→ ABOUT THIS EXERCISE: Review the material line by line. Identify and copy every line that contains the string "apache".

((

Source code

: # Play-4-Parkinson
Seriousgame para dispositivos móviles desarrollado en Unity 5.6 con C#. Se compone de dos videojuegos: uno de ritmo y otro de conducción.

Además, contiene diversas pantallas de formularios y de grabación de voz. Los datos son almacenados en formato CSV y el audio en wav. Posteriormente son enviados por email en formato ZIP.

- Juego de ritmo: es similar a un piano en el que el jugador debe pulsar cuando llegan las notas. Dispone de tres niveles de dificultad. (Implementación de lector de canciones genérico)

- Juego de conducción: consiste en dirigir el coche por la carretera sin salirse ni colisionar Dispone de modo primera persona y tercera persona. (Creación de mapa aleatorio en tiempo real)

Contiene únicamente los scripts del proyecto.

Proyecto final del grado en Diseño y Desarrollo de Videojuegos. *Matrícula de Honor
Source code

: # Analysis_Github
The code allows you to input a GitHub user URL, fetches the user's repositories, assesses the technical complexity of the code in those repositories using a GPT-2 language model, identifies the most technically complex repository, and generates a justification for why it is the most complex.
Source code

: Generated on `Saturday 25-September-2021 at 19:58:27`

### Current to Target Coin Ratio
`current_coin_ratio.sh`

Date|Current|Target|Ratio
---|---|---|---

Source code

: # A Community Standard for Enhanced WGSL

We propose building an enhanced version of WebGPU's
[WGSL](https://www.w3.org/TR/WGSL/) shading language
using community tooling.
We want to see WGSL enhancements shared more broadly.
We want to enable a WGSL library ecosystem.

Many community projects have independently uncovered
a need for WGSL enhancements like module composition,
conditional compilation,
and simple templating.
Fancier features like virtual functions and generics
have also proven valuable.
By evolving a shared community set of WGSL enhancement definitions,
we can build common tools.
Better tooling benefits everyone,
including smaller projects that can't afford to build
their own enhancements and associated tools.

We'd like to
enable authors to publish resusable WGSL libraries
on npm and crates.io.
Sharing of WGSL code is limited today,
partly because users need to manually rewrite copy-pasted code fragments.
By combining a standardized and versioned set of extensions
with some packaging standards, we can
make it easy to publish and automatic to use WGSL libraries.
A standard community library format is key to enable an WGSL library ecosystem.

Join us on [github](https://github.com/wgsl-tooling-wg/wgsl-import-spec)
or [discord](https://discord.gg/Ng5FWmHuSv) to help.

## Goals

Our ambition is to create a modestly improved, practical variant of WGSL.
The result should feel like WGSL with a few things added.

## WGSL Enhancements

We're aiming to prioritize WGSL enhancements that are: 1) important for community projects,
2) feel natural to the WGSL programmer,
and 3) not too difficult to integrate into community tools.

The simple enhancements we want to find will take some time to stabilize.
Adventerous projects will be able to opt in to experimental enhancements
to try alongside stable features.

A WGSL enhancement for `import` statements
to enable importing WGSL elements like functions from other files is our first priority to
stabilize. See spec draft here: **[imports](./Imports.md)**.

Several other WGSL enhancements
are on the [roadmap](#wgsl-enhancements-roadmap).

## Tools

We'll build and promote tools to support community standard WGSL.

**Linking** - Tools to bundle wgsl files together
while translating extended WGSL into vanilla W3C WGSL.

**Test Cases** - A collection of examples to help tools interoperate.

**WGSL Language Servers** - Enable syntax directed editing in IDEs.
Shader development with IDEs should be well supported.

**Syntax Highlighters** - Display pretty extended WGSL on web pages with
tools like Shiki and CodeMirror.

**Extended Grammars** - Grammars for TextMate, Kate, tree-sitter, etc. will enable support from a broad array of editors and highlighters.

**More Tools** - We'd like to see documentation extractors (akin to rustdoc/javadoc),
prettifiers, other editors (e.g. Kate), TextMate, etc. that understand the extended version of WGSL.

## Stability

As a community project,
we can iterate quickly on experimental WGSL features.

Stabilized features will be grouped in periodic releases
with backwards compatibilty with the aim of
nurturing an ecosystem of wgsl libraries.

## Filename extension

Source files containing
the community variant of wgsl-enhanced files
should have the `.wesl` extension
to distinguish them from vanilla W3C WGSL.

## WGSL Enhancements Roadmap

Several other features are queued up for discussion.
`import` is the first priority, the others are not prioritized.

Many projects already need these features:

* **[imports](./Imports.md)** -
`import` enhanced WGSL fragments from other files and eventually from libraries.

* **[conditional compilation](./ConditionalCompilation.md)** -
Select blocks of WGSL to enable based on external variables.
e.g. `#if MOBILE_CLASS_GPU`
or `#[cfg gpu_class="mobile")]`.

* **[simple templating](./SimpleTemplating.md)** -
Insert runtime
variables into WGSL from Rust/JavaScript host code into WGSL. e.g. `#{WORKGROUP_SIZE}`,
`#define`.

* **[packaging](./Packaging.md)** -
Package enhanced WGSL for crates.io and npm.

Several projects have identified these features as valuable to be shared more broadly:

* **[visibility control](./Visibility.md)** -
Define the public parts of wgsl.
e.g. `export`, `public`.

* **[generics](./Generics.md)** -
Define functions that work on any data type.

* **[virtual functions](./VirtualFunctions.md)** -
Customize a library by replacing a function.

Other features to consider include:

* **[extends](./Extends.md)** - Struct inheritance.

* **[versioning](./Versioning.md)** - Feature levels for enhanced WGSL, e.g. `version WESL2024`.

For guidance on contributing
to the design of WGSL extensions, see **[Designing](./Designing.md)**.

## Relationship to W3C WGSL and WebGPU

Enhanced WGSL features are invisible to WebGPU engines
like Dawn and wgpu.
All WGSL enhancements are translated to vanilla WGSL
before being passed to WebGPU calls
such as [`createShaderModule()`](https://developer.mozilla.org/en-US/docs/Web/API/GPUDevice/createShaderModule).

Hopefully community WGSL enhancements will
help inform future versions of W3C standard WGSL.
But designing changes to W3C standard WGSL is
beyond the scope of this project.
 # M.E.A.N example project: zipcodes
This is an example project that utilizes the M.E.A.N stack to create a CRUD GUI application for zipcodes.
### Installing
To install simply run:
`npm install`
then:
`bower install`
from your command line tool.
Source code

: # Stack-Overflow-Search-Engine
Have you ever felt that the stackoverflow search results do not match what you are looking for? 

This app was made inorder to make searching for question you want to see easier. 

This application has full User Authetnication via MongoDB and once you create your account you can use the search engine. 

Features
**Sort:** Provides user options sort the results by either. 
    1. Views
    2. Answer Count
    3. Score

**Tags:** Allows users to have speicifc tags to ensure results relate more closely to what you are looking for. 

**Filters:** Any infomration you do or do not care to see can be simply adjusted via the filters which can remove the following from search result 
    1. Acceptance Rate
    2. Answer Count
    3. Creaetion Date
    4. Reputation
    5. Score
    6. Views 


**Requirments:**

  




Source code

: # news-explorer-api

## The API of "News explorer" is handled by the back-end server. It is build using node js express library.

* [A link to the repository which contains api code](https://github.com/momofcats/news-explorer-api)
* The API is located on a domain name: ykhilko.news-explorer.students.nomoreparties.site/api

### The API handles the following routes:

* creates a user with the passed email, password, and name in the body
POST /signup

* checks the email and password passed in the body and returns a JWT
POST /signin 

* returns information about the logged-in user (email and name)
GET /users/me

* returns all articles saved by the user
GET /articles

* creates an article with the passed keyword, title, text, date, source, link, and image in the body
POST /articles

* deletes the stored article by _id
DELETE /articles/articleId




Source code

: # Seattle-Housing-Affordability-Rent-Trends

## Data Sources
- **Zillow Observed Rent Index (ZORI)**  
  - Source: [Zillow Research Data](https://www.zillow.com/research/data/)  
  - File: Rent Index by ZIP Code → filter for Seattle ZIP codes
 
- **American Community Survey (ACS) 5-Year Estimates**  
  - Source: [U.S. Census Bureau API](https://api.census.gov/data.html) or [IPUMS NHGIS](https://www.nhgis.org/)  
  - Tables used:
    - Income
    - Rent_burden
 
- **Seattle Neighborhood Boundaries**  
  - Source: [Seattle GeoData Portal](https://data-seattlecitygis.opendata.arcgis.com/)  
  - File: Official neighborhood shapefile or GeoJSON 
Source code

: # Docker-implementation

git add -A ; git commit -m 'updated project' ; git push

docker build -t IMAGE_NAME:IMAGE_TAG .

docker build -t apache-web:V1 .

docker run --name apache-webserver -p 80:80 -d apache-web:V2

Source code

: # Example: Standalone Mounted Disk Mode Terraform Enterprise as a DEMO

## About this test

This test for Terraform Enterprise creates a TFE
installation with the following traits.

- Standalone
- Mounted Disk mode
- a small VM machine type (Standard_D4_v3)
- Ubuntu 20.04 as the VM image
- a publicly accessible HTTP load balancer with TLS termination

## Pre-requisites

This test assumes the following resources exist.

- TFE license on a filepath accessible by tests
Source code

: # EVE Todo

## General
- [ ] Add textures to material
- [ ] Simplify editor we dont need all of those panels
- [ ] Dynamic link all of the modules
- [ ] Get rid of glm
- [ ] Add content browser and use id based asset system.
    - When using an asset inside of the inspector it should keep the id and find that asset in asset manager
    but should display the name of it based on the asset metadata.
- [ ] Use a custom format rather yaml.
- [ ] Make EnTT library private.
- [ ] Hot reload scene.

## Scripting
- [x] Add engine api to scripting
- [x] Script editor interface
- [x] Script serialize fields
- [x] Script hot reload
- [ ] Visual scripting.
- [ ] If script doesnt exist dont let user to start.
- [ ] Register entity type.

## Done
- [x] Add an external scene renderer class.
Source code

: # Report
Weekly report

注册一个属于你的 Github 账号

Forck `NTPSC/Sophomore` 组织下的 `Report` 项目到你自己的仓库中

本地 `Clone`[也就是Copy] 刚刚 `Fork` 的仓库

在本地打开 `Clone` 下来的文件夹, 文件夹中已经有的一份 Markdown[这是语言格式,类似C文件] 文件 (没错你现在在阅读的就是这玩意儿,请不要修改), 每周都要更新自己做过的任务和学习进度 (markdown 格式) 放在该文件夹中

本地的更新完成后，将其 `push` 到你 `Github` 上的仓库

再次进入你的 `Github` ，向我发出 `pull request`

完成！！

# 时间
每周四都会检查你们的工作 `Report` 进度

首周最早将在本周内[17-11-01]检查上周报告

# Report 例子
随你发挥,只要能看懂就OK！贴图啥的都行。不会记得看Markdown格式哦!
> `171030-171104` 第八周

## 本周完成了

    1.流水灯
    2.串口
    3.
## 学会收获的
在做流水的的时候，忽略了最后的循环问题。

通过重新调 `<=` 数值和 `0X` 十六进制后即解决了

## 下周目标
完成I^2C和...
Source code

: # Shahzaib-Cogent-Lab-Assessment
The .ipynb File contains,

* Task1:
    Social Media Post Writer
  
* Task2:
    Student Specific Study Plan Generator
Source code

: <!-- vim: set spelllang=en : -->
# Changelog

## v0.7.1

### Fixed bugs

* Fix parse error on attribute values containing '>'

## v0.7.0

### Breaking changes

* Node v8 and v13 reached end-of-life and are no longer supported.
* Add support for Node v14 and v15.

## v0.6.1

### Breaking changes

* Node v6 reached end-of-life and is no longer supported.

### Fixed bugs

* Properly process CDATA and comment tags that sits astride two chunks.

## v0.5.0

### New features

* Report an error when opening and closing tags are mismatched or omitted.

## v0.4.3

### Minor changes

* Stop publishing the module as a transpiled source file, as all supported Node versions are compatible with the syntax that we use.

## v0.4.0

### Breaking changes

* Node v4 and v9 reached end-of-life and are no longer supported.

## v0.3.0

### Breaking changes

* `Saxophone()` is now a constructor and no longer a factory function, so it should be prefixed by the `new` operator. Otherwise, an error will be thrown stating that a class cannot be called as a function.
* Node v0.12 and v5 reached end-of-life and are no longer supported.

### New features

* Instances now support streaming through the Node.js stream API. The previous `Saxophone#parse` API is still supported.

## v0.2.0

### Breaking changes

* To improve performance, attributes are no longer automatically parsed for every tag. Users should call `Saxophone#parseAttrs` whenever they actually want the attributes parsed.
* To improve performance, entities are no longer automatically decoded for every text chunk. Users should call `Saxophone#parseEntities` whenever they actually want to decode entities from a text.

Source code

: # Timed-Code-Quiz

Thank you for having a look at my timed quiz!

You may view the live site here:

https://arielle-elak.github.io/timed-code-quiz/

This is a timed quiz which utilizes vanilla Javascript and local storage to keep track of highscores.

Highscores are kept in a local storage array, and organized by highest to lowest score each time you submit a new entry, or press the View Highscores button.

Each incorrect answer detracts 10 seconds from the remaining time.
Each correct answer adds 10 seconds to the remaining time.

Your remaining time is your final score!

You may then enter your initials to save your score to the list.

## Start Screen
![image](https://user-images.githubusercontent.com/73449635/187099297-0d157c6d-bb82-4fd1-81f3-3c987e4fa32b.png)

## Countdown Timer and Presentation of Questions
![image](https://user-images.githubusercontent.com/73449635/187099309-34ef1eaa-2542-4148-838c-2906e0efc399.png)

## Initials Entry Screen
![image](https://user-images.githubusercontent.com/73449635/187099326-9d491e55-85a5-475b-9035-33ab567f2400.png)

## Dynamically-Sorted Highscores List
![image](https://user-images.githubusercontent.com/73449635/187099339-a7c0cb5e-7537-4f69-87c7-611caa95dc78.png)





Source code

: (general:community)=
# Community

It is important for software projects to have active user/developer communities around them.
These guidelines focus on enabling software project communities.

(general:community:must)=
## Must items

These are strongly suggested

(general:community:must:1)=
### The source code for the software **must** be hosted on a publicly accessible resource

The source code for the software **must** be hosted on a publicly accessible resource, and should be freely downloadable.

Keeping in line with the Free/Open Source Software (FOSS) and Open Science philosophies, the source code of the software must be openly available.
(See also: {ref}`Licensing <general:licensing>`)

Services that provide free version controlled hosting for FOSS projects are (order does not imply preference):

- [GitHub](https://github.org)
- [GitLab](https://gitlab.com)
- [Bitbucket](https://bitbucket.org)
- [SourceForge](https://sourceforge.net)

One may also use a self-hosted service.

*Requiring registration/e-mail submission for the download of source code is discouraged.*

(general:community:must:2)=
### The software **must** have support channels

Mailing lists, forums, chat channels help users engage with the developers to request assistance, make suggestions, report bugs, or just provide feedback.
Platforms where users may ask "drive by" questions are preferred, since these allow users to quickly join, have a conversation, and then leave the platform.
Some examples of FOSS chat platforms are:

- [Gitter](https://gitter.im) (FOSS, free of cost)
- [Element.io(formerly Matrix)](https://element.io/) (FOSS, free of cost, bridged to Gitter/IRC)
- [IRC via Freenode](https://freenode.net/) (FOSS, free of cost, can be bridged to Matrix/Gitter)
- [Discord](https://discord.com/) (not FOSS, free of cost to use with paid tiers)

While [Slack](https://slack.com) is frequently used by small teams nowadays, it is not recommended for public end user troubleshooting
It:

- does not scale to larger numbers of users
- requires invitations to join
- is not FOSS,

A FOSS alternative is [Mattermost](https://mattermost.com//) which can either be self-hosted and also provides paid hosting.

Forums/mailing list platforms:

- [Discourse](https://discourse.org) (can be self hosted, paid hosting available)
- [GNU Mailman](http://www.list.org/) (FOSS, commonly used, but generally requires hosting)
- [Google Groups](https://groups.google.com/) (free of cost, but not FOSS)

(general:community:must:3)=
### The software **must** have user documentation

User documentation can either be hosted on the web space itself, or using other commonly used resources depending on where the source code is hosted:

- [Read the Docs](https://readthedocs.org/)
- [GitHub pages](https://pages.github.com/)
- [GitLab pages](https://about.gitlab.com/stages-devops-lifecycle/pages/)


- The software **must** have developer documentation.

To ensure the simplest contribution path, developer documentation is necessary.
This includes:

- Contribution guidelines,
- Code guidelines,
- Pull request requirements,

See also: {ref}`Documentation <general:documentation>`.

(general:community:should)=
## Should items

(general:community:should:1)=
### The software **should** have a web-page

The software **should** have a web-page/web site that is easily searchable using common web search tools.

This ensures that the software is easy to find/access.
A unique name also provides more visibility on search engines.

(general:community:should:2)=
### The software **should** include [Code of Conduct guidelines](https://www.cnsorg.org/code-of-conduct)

))

→ EXERCISE RESULT:
docker build -t apache-web:V1 .
docker run --name apache-webserver -p 80:80 -d apache-web:V2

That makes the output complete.